Mi nombre es Jorge Rafael Abuchedid y soy traductor público y científico-literario de inglés (Universidad del Salvador). Mis principales temas de interés son la filosofía, las ciencias sociales, la psicología y las artes, sobre todo la música y la literatura. También me dedico al estudio de la música antigua, en particular del periodo barroco, y a la ejecución del violonchelo barroco (Conservatorio Superior de Música Manuel de Falla).

Este blog nace de mi inquietud por explorar diferentes temáticas que me resultan sumamente fascinantes. Una de mis grandes pasiones desde pequeño siempre fue la lectura y, en el oficio que elegí, la traducción, pude hallar una herramienta para satisfacer dos necesidades que surgen de mi curiosidad: por un lado, aprender a sumergirme en un texto, entender qué expresa (de manera explícita o implícita), ser un “lector atento”; por otro lado, poder compartir con los demás aquel tesoro que descubro al leer algo interesante, edificante, que me haga considerar una faceta nueva de la vida. Así, los artículos que se presentarán en este espacio son traducciones de textos originales en idioma inglés o español sobre los que he decidido trabajar por considerar, justamente, que vale la pena leerlos y que me gustaría poner a disposición de todo un nuevo público, todo un nuevo idioma.

La selección de autores y de textos, entonces, siempre será un reflejo de mi intención de transmitir pensamientos e ideas que busquen satisfacer los ideales que Cicerón atribuía a la retórica clásica: “Docere, delectare et movere”, es decir, “Enseñar, deleitar y conmover”. De todas formas, vale la pena (más bien, resulta necesario) aclarar que, por más interesantes que me resulten los textos originales, no necesariamente reflejan mi propia opinión sobre los asuntos tratados; mucho menos, mi adhesión al pensamiento total o parcial de alguno de los autores. En este sentido, al hacer mi trabajo procuraré mantenerme fiel a la objetividad en la traducción, en especial en aquellos casos de textos que, siendo contrarios a mi propia opinión, no son por ello menos valiosos o importantes en el desarrollo de mi pensamiento.
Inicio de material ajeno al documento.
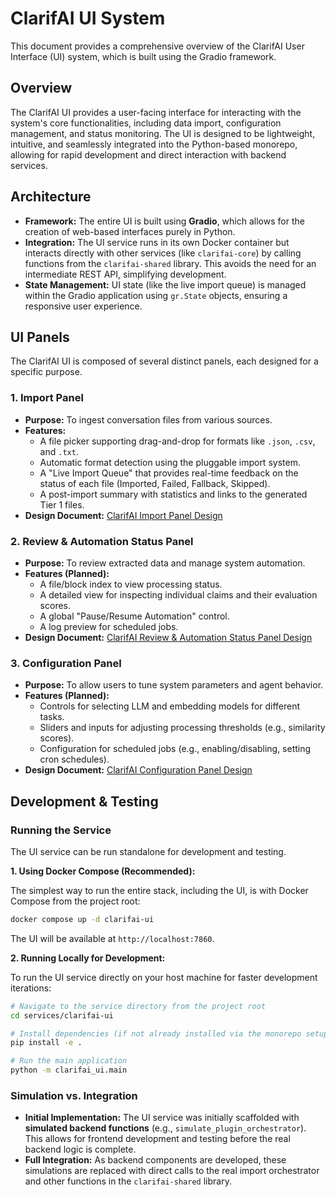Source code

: # ClarifAI UI System

This document provides a comprehensive overview of the ClarifAI User Interface (UI) system, which is built using the Gradio framework.

## Overview

The ClarifAI UI provides a user-facing interface for interacting with the system's core functionalities, including data import, configuration management, and status monitoring. The UI is designed to be lightweight, intuitive, and seamlessly integrated into the Python-based monorepo, allowing for rapid development and direct interaction with backend services.

## Architecture

-   **Framework:** The entire UI is built using **Gradio**, which allows for the creation of web-based interfaces purely in Python.
-   **Integration:** The UI service runs in its own Docker container but interacts directly with other services (like `clarifai-core`) by calling functions from the `clarifai-shared` library. This avoids the need for an intermediate REST API, simplifying development.
-   **State Management:** UI state (like the live import queue) is managed within the Gradio application using `gr.State` objects, ensuring a responsive user experience.

## UI Panels

The ClarifAI UI is composed of several distinct panels, each designed for a specific purpose.

### 1. Import Panel
-   **Purpose:** To ingest conversation files from various sources.
-   **Features:**
    -   A file picker supporting drag-and-drop for formats like `.json`, `.csv`, and `.txt`.
    -   Automatic format detection using the pluggable import system.
    -   A "Live Import Queue" that provides real-time feedback on the status of each file (Imported, Failed, Fallback, Skipped).
    -   A post-import summary with statistics and links to the generated Tier 1 files.
-   **Design Document:** [ClarifAI Import Panel Design](../../docs/arch/design_import_panel.md)

### 2. Review & Automation Status Panel
-   **Purpose:** To review extracted data and manage system automation.
-   **Features (Planned):**
    -   A file/block index to view processing status.
    -   A detailed view for inspecting individual claims and their evaluation scores.
    *   A global "Pause/Resume Automation" control.
    *   A log preview for scheduled jobs.
-   **Design Document:** [ClarifAI Review & Automation Status Panel Design](../../docs/arch/design_review_panel.md)

### 3. Configuration Panel
-   **Purpose:** To allow users to tune system parameters and agent behavior.
-   **Features (Planned):**
    -   Controls for selecting LLM and embedding models for different tasks.
    -   Sliders and inputs for adjusting processing thresholds (e.g., similarity scores).
    -   Configuration for scheduled jobs (e.g., enabling/disabling, setting cron schedules).
-   **Design Document:** [ClarifAI Configuration Panel Design](../../docs/arch/design_config_panel.md)


## Development & Testing

### Running the Service

The UI service can be run standalone for development and testing.

**1. Using Docker Compose (Recommended):**

The simplest way to run the entire stack, including the UI, is with Docker Compose from the project root:
```bash
docker compose up -d clarifai-ui
```
The UI will be available at `http://localhost:7860`.

**2. Running Locally for Development:**

To run the UI service directly on your host machine for faster development iterations:
```bash
# Navigate to the service directory from the project root
cd services/clarifai-ui

# Install dependencies (if not already installed via the monorepo setup)
pip install -e .

# Run the main application
python -m clarifai_ui.main
```

### Simulation vs. Integration

-   **Initial Implementation:** The UI service was initially scaffolded with **simulated backend functions** (e.g., `simulate_plugin_orchestrator`). This allows for frontend development and testing before the real backend logic is complete.
-   **Full Integration:** As backend components are developed, these simulations are replaced with direct calls to the real import orchestrator and other functions in the `clarifai-shared` library.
Tras la palabra, sin embargo, busca ser ante todo un blog sobre traducción. No me arrogo en absoluto ser un experto en los temas tratados: me resulta más valioso dejar a los autores hablar por sí mismos. De lo que sí quisiera hablar y, bienvenido sea, debatir es sobre las vicisitudes y la experiencia del proceso de traducir estos textos. Mi intención es comentar de manera breve aquellas traducciones que, por alguna razón, hayan presentado dificultades o planteado dilemas que el público traductor sabrá reconocer como parte de los desafíos más característicos y atrapantes de la profesión. El público no traductor, en tanto, podrá apreciar de qué se trata el arte de traducir y, quizás, penetrar más profundamente en el contenido del texto meta al conocer el proceso de (re)creación a partir del texto original.

Por último, quisiera referirme al nombre de esta página. Una de las grandes cuestiones sobre el pensamiento humano se hace patente en los problemas que surgen de buscar traducir la polisémica palabra griega λόγος (lógos). Ya los filósofos de la Antigüedad le habían asignado muy diversos significados a aquel término, entre los que se cuentan “palabra” y “razón”; pero ninguno de estos y otros términos lograrían abarcar ese carácter a la vez confuso y claro de λόγος, que refleja la íntima unión que existe entre pensamiento y lenguaje. Tan íntima es que el lenguaje no solo funciona como medio de expresión del pensamiento, sino que al articularlo le da forma, esto es, lo informa. El pensamiento parece quedar prisionero de las palabras: de ahí que tradicionalmente se considere a la traducción una tarea imposible. Y sin embargo…

La razón en sí también escapa a las palabras y necesita salir de ellas para crear, necesita ir más allá para permanecer vital e, incluso, para expresarse en sí misma. El pensamiento es y no es la palabra: este es el misterio de λόγος. De ahí que considere que sería mejor pensar la traducción no en términos de posibilidad o imposibilidad, sino más bien como un misterio. La tarea del traductor es animarse a trascender las palabras y buscar otro medio de expresión, otras palabras que den nueva vida a ese pensamiento que pretende ser comunicado. ¿Qué es lo que ocurre, entonces, al ir tras la palabra? Eso es lo que quiero descubrir.